#### [TASK GOAL]
Starting from the line containing "SUPPLEMENT_CODE2 | 1", write out the rest of the entries exactly, through the final line, including nothing else.

Stored data entries

______________________________

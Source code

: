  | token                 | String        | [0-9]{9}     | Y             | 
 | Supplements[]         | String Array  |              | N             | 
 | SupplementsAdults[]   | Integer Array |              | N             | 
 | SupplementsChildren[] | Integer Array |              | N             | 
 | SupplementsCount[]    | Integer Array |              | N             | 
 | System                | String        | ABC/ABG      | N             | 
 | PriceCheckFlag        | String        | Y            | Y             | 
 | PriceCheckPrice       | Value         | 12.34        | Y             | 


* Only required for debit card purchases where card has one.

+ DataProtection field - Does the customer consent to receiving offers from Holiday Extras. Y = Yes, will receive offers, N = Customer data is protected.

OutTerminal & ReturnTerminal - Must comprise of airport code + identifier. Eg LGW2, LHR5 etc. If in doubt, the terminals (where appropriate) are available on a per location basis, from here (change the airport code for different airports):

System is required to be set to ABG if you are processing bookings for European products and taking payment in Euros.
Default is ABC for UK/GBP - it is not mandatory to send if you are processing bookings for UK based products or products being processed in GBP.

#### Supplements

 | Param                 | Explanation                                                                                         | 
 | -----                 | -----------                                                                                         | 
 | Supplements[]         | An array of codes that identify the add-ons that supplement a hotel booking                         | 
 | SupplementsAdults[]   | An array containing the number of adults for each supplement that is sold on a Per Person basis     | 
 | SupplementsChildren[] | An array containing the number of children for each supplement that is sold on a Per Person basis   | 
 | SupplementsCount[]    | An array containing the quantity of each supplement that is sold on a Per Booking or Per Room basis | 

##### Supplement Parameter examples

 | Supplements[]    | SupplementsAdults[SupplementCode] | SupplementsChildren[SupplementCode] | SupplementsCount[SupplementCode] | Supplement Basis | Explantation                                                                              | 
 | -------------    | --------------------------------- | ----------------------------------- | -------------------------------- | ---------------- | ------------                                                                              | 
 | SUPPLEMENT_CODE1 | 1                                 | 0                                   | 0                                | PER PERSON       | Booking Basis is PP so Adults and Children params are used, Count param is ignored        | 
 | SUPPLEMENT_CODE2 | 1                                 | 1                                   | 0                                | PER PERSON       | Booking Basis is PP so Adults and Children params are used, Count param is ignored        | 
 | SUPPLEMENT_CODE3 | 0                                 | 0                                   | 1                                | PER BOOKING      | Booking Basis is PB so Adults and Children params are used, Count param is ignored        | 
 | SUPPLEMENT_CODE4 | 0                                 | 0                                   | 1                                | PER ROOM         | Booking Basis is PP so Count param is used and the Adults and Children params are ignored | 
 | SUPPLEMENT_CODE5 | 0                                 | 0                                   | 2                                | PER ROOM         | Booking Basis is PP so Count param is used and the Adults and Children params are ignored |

______________________________

#### [EXERCISE ANSWER]
 | SUPPLEMENT_CODE2 | 1                                 | 1                                   | 0                                | PER PERSON       | Booking Basis is PP so Adults and Children params are used, Count param is ignored        | 
 | SUPPLEMENT_CODE3 | 0                                 | 0                                   | 1                                | PER BOOKING      | Booking Basis is PB so Adults and Children params are used, Count param is ignored        | 
 | SUPPLEMENT_CODE4 | 0                                 | 0                                   | 1                                | PER ROOM         | Booking Basis is PP so Count param is used and the Adults and Children params are ignored | 
 | SUPPLEMENT_CODE5 | 0                                 | 0                                   | 2                                | PER ROOM         | Booking Basis is PP so Count param is used and the Adults and Children params are ignored |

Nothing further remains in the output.